What this task involves: Where the line containing "- 스트리밍 작업 만들기 지원" appears, start copying; continue through the last line below and copy nothing else.

Data under study:

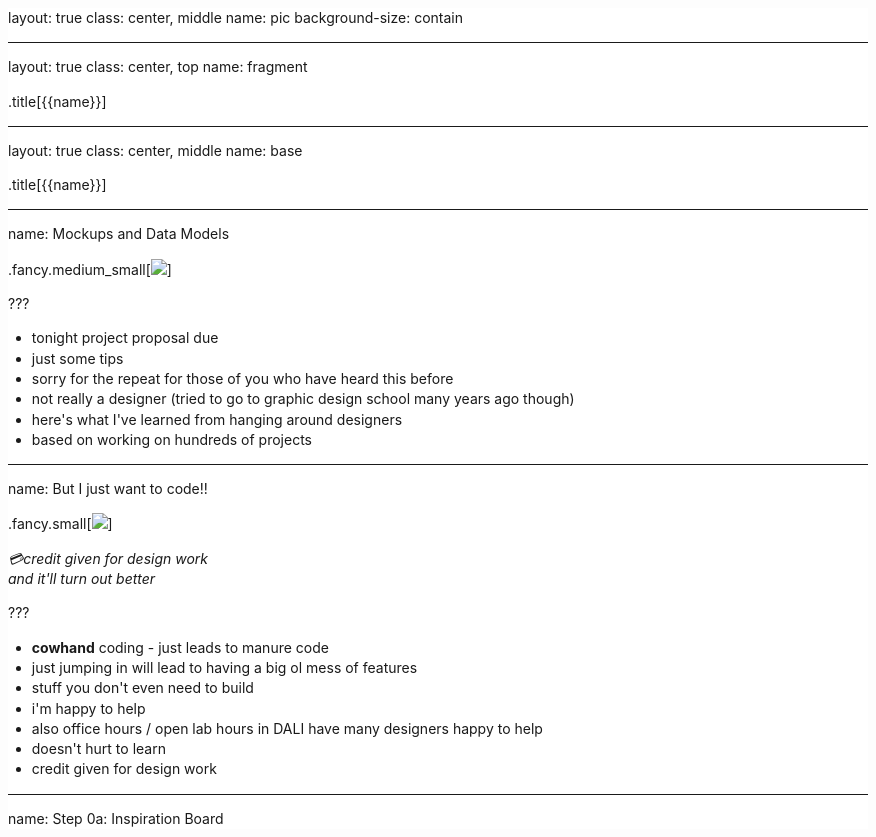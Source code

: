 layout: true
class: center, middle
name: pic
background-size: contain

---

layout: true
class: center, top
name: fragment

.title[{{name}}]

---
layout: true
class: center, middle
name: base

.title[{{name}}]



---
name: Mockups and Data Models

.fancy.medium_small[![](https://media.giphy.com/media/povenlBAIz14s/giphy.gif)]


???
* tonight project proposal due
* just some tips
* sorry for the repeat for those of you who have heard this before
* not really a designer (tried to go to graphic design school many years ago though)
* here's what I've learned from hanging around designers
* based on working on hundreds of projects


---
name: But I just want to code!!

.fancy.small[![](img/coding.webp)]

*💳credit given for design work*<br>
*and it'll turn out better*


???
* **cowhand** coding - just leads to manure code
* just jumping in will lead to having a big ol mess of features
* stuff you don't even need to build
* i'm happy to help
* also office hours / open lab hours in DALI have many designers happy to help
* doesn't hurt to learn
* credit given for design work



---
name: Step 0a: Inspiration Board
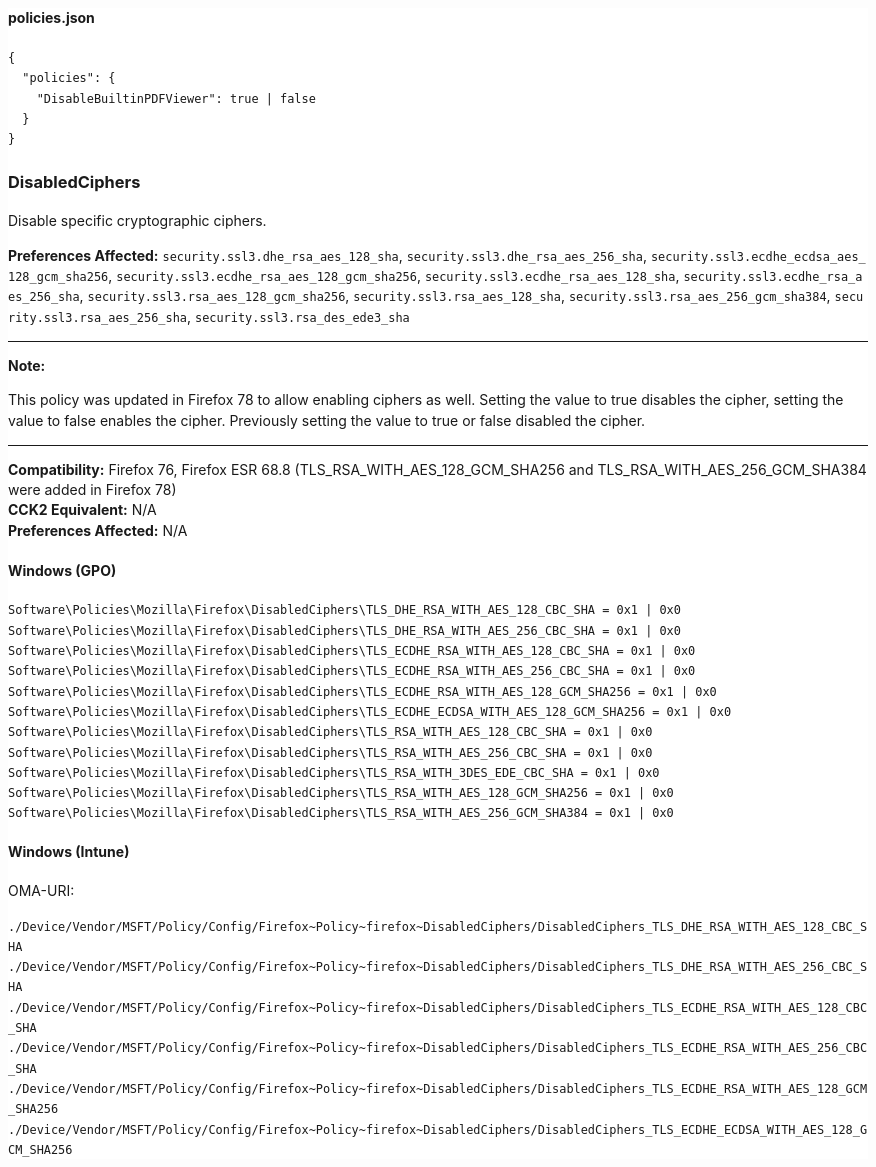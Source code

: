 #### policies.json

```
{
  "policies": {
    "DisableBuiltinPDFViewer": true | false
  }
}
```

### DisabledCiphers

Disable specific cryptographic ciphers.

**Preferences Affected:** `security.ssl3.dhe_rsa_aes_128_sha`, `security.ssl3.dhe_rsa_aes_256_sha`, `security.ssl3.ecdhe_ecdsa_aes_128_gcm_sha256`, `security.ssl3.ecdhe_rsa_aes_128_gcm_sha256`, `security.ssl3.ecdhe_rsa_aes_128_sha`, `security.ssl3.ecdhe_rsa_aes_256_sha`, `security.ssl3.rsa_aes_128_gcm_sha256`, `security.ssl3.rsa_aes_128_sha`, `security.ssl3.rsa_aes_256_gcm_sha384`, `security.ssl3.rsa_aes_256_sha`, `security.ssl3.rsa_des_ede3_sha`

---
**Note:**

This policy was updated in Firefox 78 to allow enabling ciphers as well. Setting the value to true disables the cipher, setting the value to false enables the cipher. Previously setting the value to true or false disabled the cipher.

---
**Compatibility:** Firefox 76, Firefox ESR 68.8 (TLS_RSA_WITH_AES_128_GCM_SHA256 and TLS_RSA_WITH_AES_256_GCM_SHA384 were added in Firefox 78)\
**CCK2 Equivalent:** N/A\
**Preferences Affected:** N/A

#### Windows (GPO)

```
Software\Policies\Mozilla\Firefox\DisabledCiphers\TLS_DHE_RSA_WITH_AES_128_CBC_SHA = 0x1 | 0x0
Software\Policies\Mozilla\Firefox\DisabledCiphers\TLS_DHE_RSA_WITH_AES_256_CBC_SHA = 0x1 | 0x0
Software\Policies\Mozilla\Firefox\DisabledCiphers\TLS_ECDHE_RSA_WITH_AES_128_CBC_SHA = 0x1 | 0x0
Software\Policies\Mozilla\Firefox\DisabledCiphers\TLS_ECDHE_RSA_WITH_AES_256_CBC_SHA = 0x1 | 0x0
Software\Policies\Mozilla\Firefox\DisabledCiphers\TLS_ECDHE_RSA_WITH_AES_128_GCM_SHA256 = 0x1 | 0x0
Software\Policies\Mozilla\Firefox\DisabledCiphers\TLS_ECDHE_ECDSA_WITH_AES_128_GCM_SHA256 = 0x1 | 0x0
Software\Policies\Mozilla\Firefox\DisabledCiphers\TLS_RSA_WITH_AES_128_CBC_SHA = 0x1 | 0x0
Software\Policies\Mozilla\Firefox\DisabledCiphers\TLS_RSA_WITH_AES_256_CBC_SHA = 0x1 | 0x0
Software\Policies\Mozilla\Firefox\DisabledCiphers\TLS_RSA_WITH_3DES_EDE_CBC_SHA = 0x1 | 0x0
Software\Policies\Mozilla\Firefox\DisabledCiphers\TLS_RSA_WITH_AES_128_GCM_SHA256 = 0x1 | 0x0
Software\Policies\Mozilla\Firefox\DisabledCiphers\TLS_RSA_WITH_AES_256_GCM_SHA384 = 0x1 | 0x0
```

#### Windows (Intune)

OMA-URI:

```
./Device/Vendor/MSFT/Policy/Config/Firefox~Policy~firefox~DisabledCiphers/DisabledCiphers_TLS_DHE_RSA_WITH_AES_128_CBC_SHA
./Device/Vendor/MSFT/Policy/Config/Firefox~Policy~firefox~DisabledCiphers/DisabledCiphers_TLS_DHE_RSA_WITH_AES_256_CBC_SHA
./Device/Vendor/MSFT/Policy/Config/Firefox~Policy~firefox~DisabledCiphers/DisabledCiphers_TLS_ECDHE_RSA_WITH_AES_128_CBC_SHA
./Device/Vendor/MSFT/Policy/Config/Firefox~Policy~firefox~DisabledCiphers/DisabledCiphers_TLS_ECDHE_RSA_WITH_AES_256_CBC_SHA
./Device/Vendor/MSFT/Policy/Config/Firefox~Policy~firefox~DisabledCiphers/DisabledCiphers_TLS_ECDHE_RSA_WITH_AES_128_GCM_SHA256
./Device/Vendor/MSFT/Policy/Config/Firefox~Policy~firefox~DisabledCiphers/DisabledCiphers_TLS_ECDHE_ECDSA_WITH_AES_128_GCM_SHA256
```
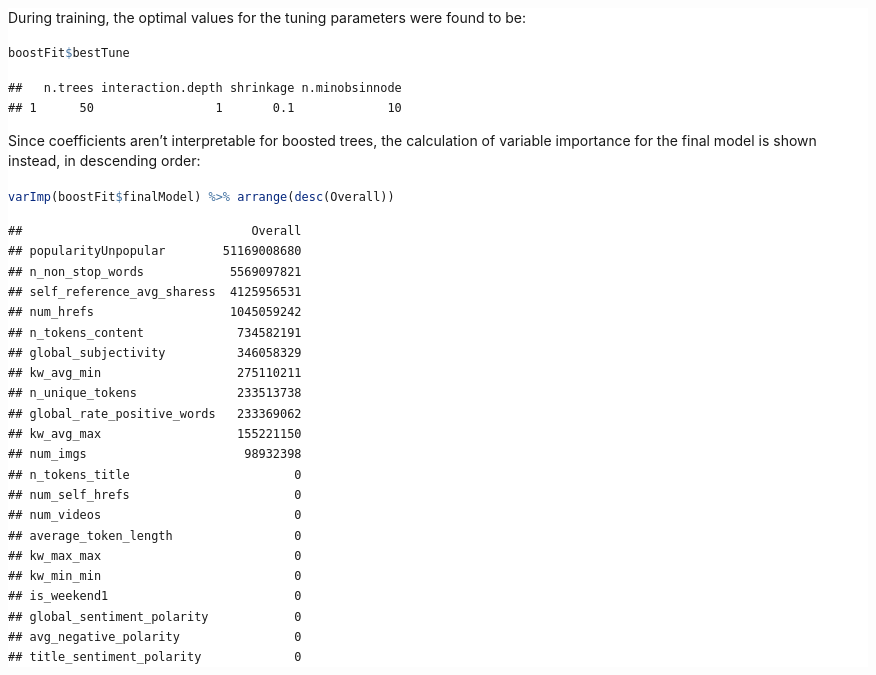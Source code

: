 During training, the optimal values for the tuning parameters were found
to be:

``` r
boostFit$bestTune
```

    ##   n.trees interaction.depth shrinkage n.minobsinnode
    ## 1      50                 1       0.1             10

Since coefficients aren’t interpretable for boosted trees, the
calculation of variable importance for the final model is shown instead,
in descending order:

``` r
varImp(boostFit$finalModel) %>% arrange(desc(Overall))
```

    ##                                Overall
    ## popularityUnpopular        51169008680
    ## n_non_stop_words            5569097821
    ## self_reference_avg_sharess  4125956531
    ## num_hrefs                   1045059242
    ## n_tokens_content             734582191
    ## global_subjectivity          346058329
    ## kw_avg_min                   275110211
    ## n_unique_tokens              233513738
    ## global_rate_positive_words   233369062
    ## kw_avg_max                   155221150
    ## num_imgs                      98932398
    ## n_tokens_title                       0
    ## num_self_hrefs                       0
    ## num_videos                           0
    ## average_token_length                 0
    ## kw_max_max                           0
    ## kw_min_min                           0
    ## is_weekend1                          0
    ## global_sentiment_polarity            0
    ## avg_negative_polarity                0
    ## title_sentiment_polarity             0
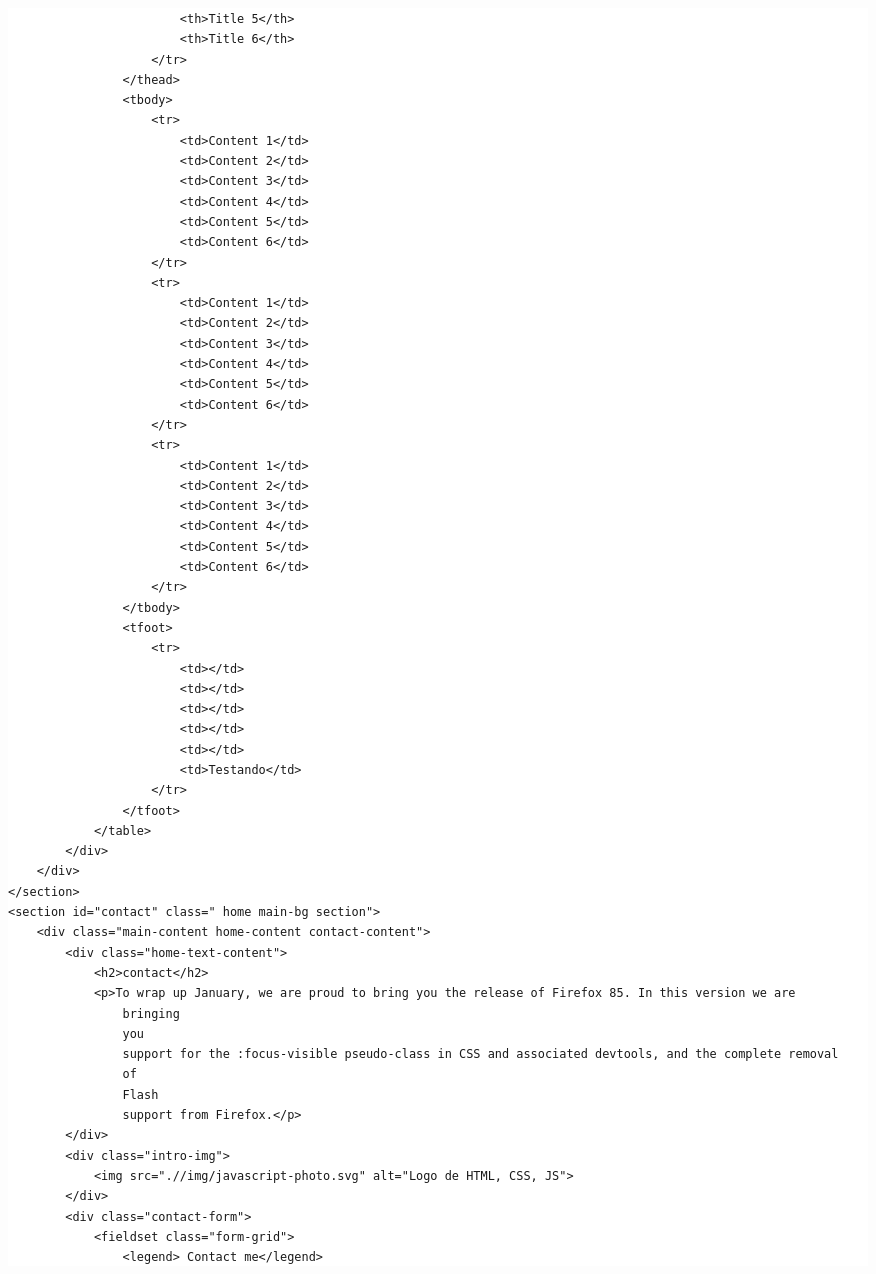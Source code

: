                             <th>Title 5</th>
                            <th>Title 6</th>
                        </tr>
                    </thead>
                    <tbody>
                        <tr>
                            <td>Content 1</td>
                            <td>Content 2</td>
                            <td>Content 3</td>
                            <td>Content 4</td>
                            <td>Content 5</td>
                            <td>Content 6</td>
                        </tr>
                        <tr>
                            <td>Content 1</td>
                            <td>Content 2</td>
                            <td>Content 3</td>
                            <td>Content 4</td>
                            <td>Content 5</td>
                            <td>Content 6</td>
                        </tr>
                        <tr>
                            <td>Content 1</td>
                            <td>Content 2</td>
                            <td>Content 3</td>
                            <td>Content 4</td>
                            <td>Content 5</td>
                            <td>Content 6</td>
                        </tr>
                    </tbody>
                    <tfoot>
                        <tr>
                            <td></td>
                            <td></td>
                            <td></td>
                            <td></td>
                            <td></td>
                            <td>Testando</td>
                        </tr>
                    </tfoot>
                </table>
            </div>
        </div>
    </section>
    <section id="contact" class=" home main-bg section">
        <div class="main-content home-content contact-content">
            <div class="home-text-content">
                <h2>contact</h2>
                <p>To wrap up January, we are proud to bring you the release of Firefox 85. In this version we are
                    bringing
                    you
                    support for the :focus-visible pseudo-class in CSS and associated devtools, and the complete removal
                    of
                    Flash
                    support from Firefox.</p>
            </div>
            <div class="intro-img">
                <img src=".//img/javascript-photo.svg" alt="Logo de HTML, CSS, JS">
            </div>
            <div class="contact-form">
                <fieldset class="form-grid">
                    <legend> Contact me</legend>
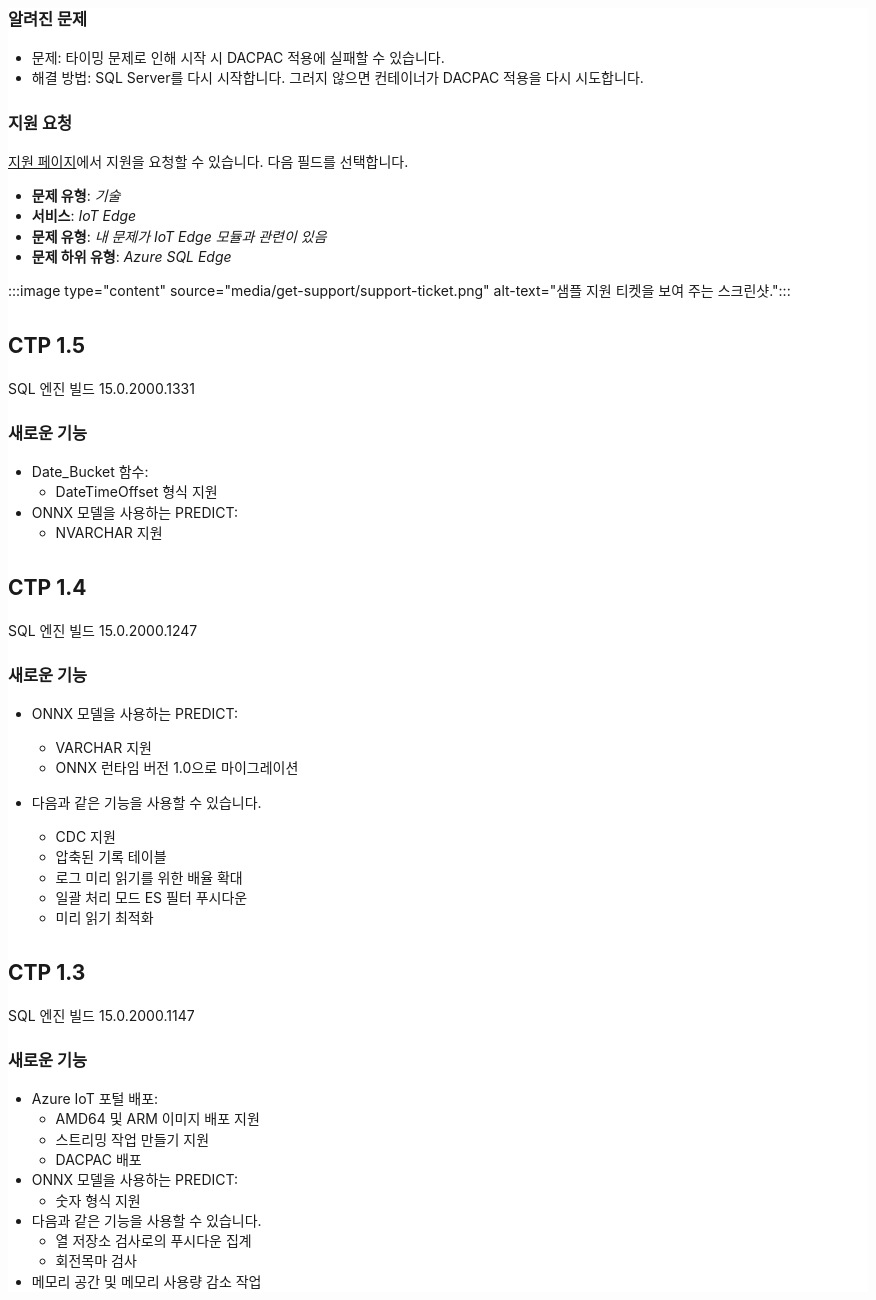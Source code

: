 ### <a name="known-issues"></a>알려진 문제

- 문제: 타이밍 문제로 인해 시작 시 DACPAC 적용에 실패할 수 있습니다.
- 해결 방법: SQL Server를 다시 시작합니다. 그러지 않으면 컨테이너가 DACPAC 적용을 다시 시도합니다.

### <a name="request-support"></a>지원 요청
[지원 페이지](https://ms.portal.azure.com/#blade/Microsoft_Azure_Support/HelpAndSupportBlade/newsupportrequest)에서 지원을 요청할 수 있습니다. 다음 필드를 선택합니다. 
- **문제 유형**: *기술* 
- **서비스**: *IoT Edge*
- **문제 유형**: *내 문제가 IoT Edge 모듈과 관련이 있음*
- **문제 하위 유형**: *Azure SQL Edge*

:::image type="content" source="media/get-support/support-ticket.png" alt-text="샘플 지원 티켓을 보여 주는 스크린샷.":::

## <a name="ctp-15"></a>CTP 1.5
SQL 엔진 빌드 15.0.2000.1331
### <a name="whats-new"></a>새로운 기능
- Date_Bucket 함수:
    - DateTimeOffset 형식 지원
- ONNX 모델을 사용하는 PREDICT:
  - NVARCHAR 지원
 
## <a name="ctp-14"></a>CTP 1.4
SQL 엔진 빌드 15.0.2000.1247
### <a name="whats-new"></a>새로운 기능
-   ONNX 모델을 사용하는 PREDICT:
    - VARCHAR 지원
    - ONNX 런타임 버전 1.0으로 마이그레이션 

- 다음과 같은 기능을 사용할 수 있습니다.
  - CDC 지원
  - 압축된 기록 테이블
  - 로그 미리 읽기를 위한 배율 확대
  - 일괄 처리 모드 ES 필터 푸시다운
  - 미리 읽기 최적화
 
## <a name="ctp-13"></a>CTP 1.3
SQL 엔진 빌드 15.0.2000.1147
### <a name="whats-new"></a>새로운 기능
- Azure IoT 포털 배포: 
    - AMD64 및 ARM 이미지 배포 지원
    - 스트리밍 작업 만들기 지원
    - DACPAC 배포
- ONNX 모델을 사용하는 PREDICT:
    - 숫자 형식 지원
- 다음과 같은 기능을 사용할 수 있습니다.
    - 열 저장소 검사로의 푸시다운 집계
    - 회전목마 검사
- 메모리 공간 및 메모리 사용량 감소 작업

The completed task:
    - 스트리밍 작업 만들기 지원
    - DACPAC 배포
- ONNX 모델을 사용하는 PREDICT:
    - 숫자 형식 지원
- 다음과 같은 기능을 사용할 수 있습니다.
    - 열 저장소 검사로의 푸시다운 집계
    - 회전목마 검사
- 메모리 공간 및 메모리 사용량 감소 작업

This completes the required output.